In order to monitor the UV-B band, ALDUV has considered three approaches, each one requiring slightly different detector parameters: biological-action solar UV monitoring, radiometric UV-B monitoring, and narrow band data for solar UV-B monitoring.

For biological-action UV monitoring, and considering the CIE erythema response as the reference, we have developed Schottky barriers with an Al mole fraction of 28% which provides an excellent correlation with such biological action.

For radiometric UV-B monitoring, we concluded that metal-semiconductor-metal photodiodes are adequate, giving UV/visible contrasts higher than 104, with sharp cut-off at 320 nm, for an Al mole fraction of 0.25.

For narrow-band solar UV-B monitoring the number of narrow bands and their detection bandwidth is mainly an economic decision, linked to the reproducibility and yield of the detector fabrication. For this application, photodiode structures (Schottky, MSM and p-n junctions) are all adequate. For a reasonable cost, we can consider 10 nm width bands, which would require a system of four AlGaN-based photodiodes.

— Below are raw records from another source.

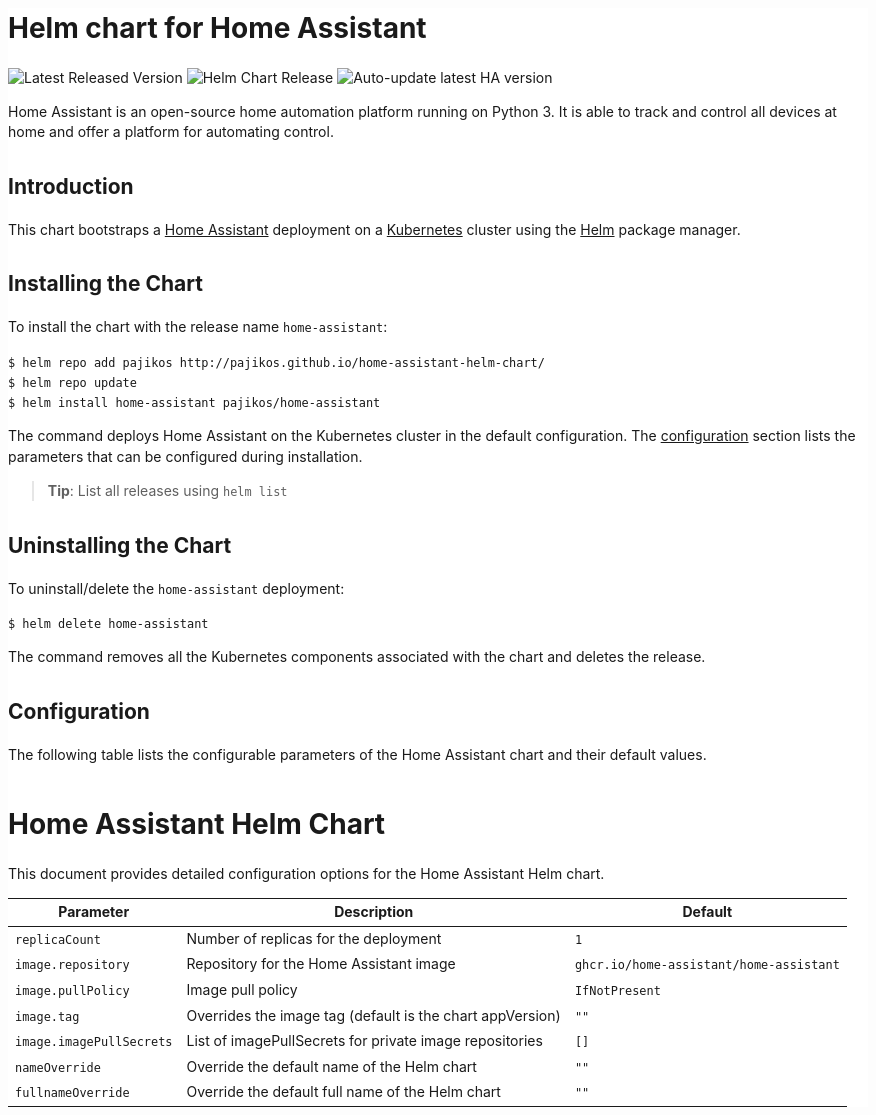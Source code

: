 # Helm chart for Home Assistant

![Latest Released Version](https://img.shields.io/github/v/tag/pajikos/home-assistant-helm-chart?sort=semver)
![Helm Chart Release](https://github.com/pajikos/home-assistant-helm-chart/actions/workflows/build-helm-chart-release.yaml/badge.svg)
![Auto-update latest HA version](https://github.com/pajikos/home-assistant-helm-chart/actions/workflows/check_ha_release.yml/badge.svg)

Home Assistant is an open-source home automation platform running on Python 3.
It is able to track and control all devices at home and offer a platform for automating control.

## Introduction

This chart bootstraps a [Home Assistant](https://home-assistant.io) deployment on a [Kubernetes](http://kubernetes.io) cluster using the [Helm](https://helm.sh) package manager.
  
## Installing the Chart

To install the chart with the release name `home-assistant`:

```console
$ helm repo add pajikos http://pajikos.github.io/home-assistant-helm-chart/
$ helm repo update
$ helm install home-assistant pajikos/home-assistant
```

The command deploys Home Assistant on the Kubernetes cluster in the default configuration. The [configuration](#configuration) section lists the parameters that can be configured during installation.

> **Tip**: List all releases using `helm list`

## Uninstalling the Chart

To uninstall/delete the `home-assistant` deployment:

```console
$ helm delete home-assistant
```

The command removes all the Kubernetes components associated with the chart and deletes the release.

## Configuration

The following table lists the configurable parameters of the Home Assistant chart and their default values.

# Home Assistant Helm Chart

This document provides detailed configuration options for the Home Assistant Helm chart.

| Parameter | Description | Default |
| --------- | ----------- | ------- |
| `replicaCount` | Number of replicas for the deployment | `1` |
| `image.repository` | Repository for the Home Assistant image | `ghcr.io/home-assistant/home-assistant` |
| `image.pullPolicy` | Image pull policy | `IfNotPresent` |
| `image.tag` | Overrides the image tag (default is the chart appVersion) | `""` |
| `image.imagePullSecrets` | List of imagePullSecrets for private image repositories | `[]` |
| `nameOverride` | Override the default name of the Helm chart | `""` |
| `fullnameOverride` | Override the default full name of the Helm chart | `""` |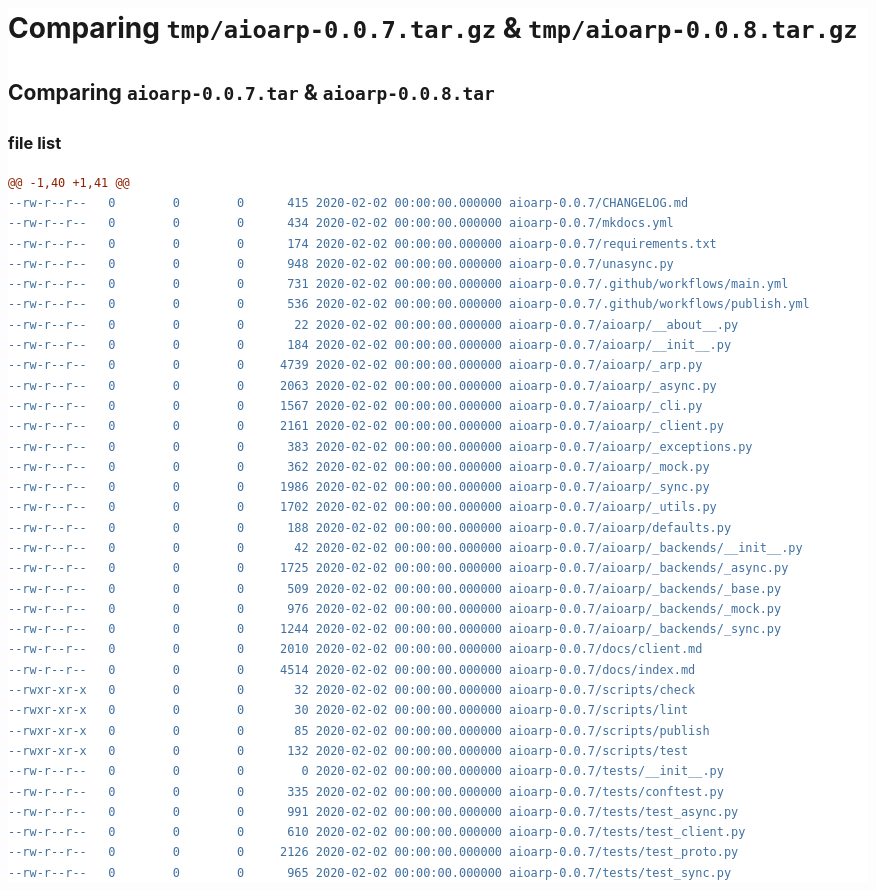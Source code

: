 # Comparing `tmp/aioarp-0.0.7.tar.gz` & `tmp/aioarp-0.0.8.tar.gz`

## Comparing `aioarp-0.0.7.tar` & `aioarp-0.0.8.tar`

### file list

```diff
@@ -1,40 +1,41 @@
--rw-r--r--   0        0        0      415 2020-02-02 00:00:00.000000 aioarp-0.0.7/CHANGELOG.md
--rw-r--r--   0        0        0      434 2020-02-02 00:00:00.000000 aioarp-0.0.7/mkdocs.yml
--rw-r--r--   0        0        0      174 2020-02-02 00:00:00.000000 aioarp-0.0.7/requirements.txt
--rw-r--r--   0        0        0      948 2020-02-02 00:00:00.000000 aioarp-0.0.7/unasync.py
--rw-r--r--   0        0        0      731 2020-02-02 00:00:00.000000 aioarp-0.0.7/.github/workflows/main.yml
--rw-r--r--   0        0        0      536 2020-02-02 00:00:00.000000 aioarp-0.0.7/.github/workflows/publish.yml
--rw-r--r--   0        0        0       22 2020-02-02 00:00:00.000000 aioarp-0.0.7/aioarp/__about__.py
--rw-r--r--   0        0        0      184 2020-02-02 00:00:00.000000 aioarp-0.0.7/aioarp/__init__.py
--rw-r--r--   0        0        0     4739 2020-02-02 00:00:00.000000 aioarp-0.0.7/aioarp/_arp.py
--rw-r--r--   0        0        0     2063 2020-02-02 00:00:00.000000 aioarp-0.0.7/aioarp/_async.py
--rw-r--r--   0        0        0     1567 2020-02-02 00:00:00.000000 aioarp-0.0.7/aioarp/_cli.py
--rw-r--r--   0        0        0     2161 2020-02-02 00:00:00.000000 aioarp-0.0.7/aioarp/_client.py
--rw-r--r--   0        0        0      383 2020-02-02 00:00:00.000000 aioarp-0.0.7/aioarp/_exceptions.py
--rw-r--r--   0        0        0      362 2020-02-02 00:00:00.000000 aioarp-0.0.7/aioarp/_mock.py
--rw-r--r--   0        0        0     1986 2020-02-02 00:00:00.000000 aioarp-0.0.7/aioarp/_sync.py
--rw-r--r--   0        0        0     1702 2020-02-02 00:00:00.000000 aioarp-0.0.7/aioarp/_utils.py
--rw-r--r--   0        0        0      188 2020-02-02 00:00:00.000000 aioarp-0.0.7/aioarp/defaults.py
--rw-r--r--   0        0        0       42 2020-02-02 00:00:00.000000 aioarp-0.0.7/aioarp/_backends/__init__.py
--rw-r--r--   0        0        0     1725 2020-02-02 00:00:00.000000 aioarp-0.0.7/aioarp/_backends/_async.py
--rw-r--r--   0        0        0      509 2020-02-02 00:00:00.000000 aioarp-0.0.7/aioarp/_backends/_base.py
--rw-r--r--   0        0        0      976 2020-02-02 00:00:00.000000 aioarp-0.0.7/aioarp/_backends/_mock.py
--rw-r--r--   0        0        0     1244 2020-02-02 00:00:00.000000 aioarp-0.0.7/aioarp/_backends/_sync.py
--rw-r--r--   0        0        0     2010 2020-02-02 00:00:00.000000 aioarp-0.0.7/docs/client.md
--rw-r--r--   0        0        0     4514 2020-02-02 00:00:00.000000 aioarp-0.0.7/docs/index.md
--rwxr-xr-x   0        0        0       32 2020-02-02 00:00:00.000000 aioarp-0.0.7/scripts/check
--rwxr-xr-x   0        0        0       30 2020-02-02 00:00:00.000000 aioarp-0.0.7/scripts/lint
--rwxr-xr-x   0        0        0       85 2020-02-02 00:00:00.000000 aioarp-0.0.7/scripts/publish
--rwxr-xr-x   0        0        0      132 2020-02-02 00:00:00.000000 aioarp-0.0.7/scripts/test
--rw-r--r--   0        0        0        0 2020-02-02 00:00:00.000000 aioarp-0.0.7/tests/__init__.py
--rw-r--r--   0        0        0      335 2020-02-02 00:00:00.000000 aioarp-0.0.7/tests/conftest.py
--rw-r--r--   0        0        0      991 2020-02-02 00:00:00.000000 aioarp-0.0.7/tests/test_async.py
--rw-r--r--   0        0        0      610 2020-02-02 00:00:00.000000 aioarp-0.0.7/tests/test_client.py
--rw-r--r--   0        0        0     2126 2020-02-02 00:00:00.000000 aioarp-0.0.7/tests/test_proto.py
--rw-r--r--   0        0        0      965 2020-02-02 00:00:00.000000 aioarp-0.0.7/tests/test_sync.py
```
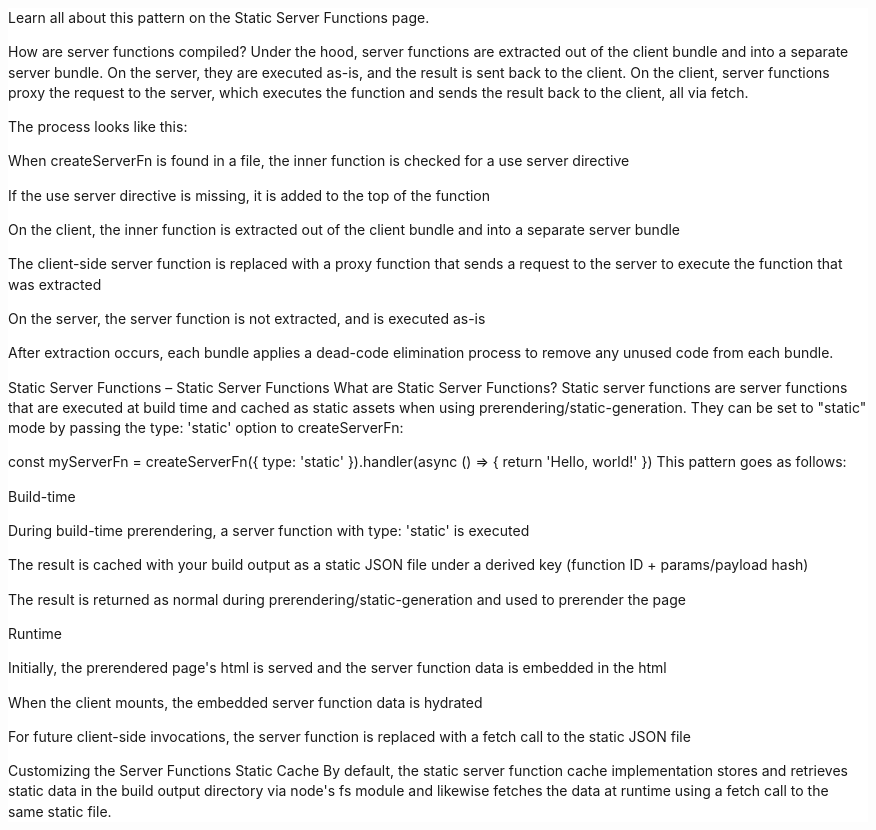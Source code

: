 Learn all about this pattern on the Static Server Functions page.

How are server functions compiled?
Under the hood, server functions are extracted out of the client bundle and into a separate server bundle. On the server, they are executed as-is, and the result is sent back to the client. On the client, server functions proxy the request to the server, which executes the function and sends the result back to the client, all via fetch.

The process looks like this:

When createServerFn is found in a file, the inner function is checked for a use server directive

If the use server directive is missing, it is added to the top of the function

On the client, the inner function is extracted out of the client bundle and into a separate server bundle

The client-side server function is replaced with a proxy function that sends a request to the server to execute the function that was extracted

On the server, the server function is not extracted, and is executed as-is

After extraction occurs, each bundle applies a dead-code elimination process to remove any unused code from each bundle.

Static Server Functions –
Static Server Functions
What are Static Server Functions?
Static server functions are server functions that are executed at build time and cached as static assets when using prerendering/static-generation. They can be set to "static" mode by passing the type: 'static' option to createServerFn:

const myServerFn = createServerFn({ type: 'static' }).handler(async () => {
return 'Hello, world!'
})
This pattern goes as follows:

Build-time

During build-time prerendering, a server function with type: 'static' is executed

The result is cached with your build output as a static JSON file under a derived key (function ID + params/payload hash)

The result is returned as normal during prerendering/static-generation and used to prerender the page

Runtime

Initially, the prerendered page's html is served and the server function data is embedded in the html

When the client mounts, the embedded server function data is hydrated

For future client-side invocations, the server function is replaced with a fetch call to the static JSON file

Customizing the Server Functions Static Cache
By default, the static server function cache implementation stores and retrieves static data in the build output directory via node's fs module and likewise fetches the data at runtime using a fetch call to the same static file.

As a general conclusion, once this AlGaN photodetector technology has been developed, the improvements in commercially available substrates will lead to a better quality of the AlxGa1-xN epitaxial layers. Thus, an increase of the AlGaN photodiode responsivity is foreseen in a near future, simplifying even more the signal conditioning electronics of the detector head. In this direction, ELOG susbtrates were developed and used by the consortium. Besides, sapphire substrates but with a GaN layer on top (GaN templates, grown by MOVPE, and ready for homoepitaxial growth) have recently been offered by various US companies. This is a very convenient solution for a quick technology transfer to a detector manufacturing to fabricate high performance AlGaN photodiodes for the UV-B band.